**Exercise description**
Scan the records beneath this line for the line holding "- Use lambdas to generate other lambdas" and the line holding "- Nashorn javascript engine", then transcribe exactly those two and all lines between.

**Data to use**
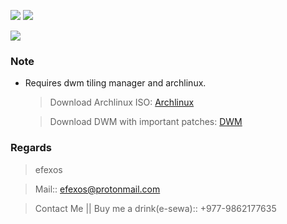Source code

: ![](https://img.shields.io/badge/efexos-dwmblocks-brightgreen)
![](https://img.shields.io/badge/version-1.2.0-purple)

![](https://img.shields.io/badge/-C-blue)

### Note
- Requires dwm tiling manager and archlinux.
	> Download Archlinux ISO: [Archlinux](https://www.archlinux.org/download/)
	
	> Download DWM with important patches: [DWM](https://github.com/efexos/dwm)

### Regards
> efexos

> Mail:: efexos@protonmail.com

> Contact Me || Buy me a drink(e-sewa):: +977-9862177635 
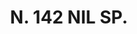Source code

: ---
title: "N. 142 NIL SP."
plant-name: "N. 142."
plant-number: "142"
plant-xml: "/assets/xml/plant142.xml"
plant-title: "N. 142 NIL SP."
plant-taxon-link: ""
plant-taxon-link: ""
layout: single-xml
---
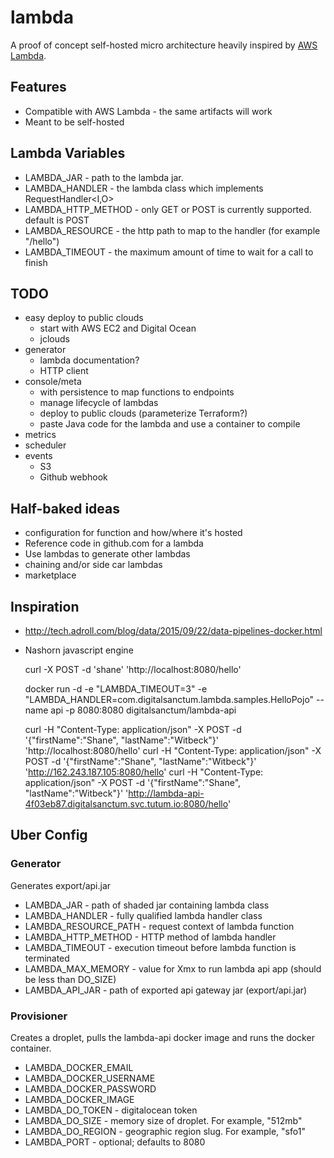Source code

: 
# lambda

A proof of concept self-hosted micro architecture heavily inspired by [AWS Lambda](https://aws.amazon.com/lambda/).

## Features
- Compatible with AWS Lambda - the same artifacts will work
- Meant to be self-hosted

## Lambda Variables

- LAMBDA_JAR - path to the lambda jar.
- LAMBDA_HANDLER - the lambda class which implements RequestHandler<I,O>
- LAMBDA_HTTP_METHOD - only GET or POST is currently supported. default is POST
- LAMBDA_RESOURCE - the http path to map to the handler (for example "/hello")
- LAMBDA_TIMEOUT - the maximum amount of time to wait for a call to finish



## TODO
- easy deploy to public clouds
    - start with AWS EC2 and Digital Ocean
    - jclouds
- generator
    - lambda documentation?
    - HTTP client
- console/meta
    - with persistence to map functions to endpoints
    - manage lifecycle of lambdas
    - deploy to public clouds (parameterize Terraform?)
    - paste Java code for the lambda and use a container to compile
- metrics
- scheduler
- events
    - S3
    - Github webhook

## Half-baked ideas
- configuration for function and how/where it's hosted
- Reference code in github.com for a lambda
- Use lambdas to generate other lambdas
- chaining and/or side car lambdas
- marketplace


## Inspiration
- http://tech.adroll.com/blog/data/2015/09/22/data-pipelines-docker.html
- Nashorn javascript engine


    curl -X POST -d 'shane' 'http://localhost:8080/hello'


    docker run -d -e "LAMBDA_TIMEOUT=3" -e "LAMBDA_HANDLER=com.digitalsanctum.lambda.samples.HelloPojo" --name api -p 8080:8080 digitalsanctum/lambda-api

    curl -H "Content-Type: application/json" -X POST -d '{"firstName":"Shane", "lastName":"Witbeck"}' 'http://localhost:8080/hello'
    curl -H "Content-Type: application/json" -X POST -d '{"firstName":"Shane", "lastName":"Witbeck"}' 'http://162.243.187.105:8080/hello'
    curl -H "Content-Type: application/json" -X POST -d '{"firstName":"Shane", "lastName":"Witbeck"}' 'http://lambda-api-4f03eb87.digitalsanctum.svc.tutum.io:8080/hello'


## Uber Config

### Generator

Generates export/api.jar

- LAMBDA_JAR - path of shaded jar containing lambda class
- LAMBDA_HANDLER - fully qualified lambda handler class
- LAMBDA_RESOURCE_PATH - request context of lambda function
- LAMBDA_HTTP_METHOD - HTTP method of lambda handler
- LAMBDA_TIMEOUT - execution timeout before lambda function is terminated
- LAMBDA_MAX_MEMORY - value for Xmx to run lambda api app (should be less than DO_SIZE)
- LAMBDA_API_JAR - path of exported api gateway jar (export/api.jar)


### Provisioner

Creates a droplet, pulls the lambda-api docker image and runs the docker container.

- LAMBDA_DOCKER_EMAIL
- LAMBDA_DOCKER_USERNAME
- LAMBDA_DOCKER_PASSWORD
- LAMBDA_DOCKER_IMAGE
- LAMBDA_DO_TOKEN - digitalocean token
- LAMBDA_DO_SIZE - memory size of droplet. For example, "512mb"
- LAMBDA_DO_REGION - geographic region slug. For example, "sfo1"
- LAMBDA_PORT - optional; defaults to 8080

**Solution to the problem**
- Use lambdas to generate other lambdas
- chaining and/or side car lambdas
- marketplace


## Inspiration
- http://tech.adroll.com/blog/data/2015/09/22/data-pipelines-docker.html
- Nashorn javascript engine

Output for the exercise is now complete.